**** RECORDS TO USE ****

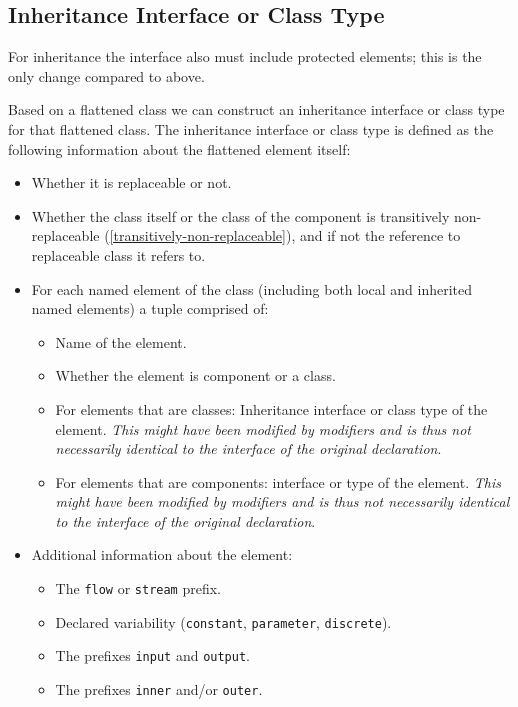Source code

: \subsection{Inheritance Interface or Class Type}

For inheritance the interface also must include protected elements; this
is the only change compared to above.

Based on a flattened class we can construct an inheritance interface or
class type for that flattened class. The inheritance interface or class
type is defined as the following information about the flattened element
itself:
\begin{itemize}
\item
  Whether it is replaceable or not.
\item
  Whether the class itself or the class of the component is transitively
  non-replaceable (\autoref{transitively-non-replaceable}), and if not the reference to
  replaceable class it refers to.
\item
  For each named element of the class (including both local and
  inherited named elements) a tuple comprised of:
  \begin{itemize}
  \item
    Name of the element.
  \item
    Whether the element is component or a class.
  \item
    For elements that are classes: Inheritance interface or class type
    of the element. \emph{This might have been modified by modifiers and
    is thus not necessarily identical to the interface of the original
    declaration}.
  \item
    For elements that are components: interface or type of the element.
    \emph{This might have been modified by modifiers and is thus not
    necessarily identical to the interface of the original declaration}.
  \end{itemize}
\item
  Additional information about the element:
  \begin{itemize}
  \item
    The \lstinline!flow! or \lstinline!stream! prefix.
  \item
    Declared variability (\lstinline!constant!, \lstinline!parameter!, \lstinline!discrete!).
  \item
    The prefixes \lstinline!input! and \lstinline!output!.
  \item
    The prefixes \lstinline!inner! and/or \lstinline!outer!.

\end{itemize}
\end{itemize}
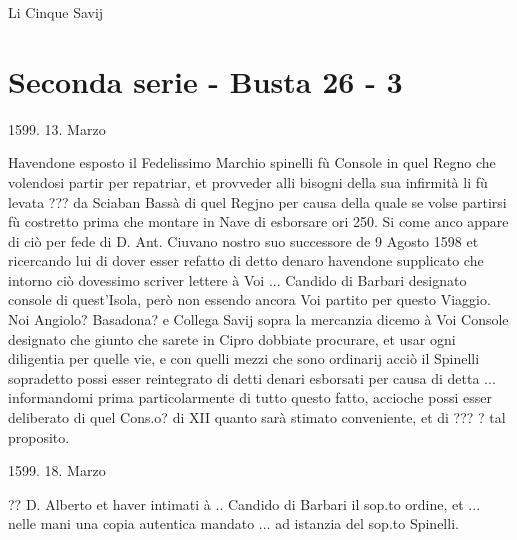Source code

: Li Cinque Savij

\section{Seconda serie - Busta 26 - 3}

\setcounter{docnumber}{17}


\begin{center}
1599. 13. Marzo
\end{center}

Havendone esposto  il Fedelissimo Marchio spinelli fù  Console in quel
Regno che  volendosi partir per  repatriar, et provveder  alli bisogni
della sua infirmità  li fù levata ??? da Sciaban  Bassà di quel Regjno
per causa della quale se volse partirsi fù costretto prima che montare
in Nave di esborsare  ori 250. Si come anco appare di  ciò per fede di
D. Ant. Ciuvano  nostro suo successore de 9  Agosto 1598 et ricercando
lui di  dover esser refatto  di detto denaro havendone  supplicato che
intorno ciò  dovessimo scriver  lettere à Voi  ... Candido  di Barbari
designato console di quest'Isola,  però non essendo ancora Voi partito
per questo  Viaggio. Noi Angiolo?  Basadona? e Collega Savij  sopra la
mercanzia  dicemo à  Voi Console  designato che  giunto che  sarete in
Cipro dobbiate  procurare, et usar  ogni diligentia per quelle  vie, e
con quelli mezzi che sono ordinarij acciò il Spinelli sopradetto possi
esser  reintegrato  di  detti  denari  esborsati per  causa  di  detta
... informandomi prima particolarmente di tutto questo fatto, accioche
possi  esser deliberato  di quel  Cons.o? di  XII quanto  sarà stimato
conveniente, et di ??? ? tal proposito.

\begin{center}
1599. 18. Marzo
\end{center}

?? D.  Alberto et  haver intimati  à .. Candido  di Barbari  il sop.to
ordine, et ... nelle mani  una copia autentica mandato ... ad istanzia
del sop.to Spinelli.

****
**** RECORDS TO USE ****

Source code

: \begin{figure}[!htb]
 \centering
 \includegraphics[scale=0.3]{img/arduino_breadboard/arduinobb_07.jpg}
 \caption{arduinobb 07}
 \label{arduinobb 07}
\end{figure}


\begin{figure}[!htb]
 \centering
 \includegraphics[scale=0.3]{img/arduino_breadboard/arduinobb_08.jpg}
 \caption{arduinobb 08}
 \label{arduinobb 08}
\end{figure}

****

Tally the lines above that hold "caption" and write the result as a lone number.

### RESULT FOR THIS EXERCISE
2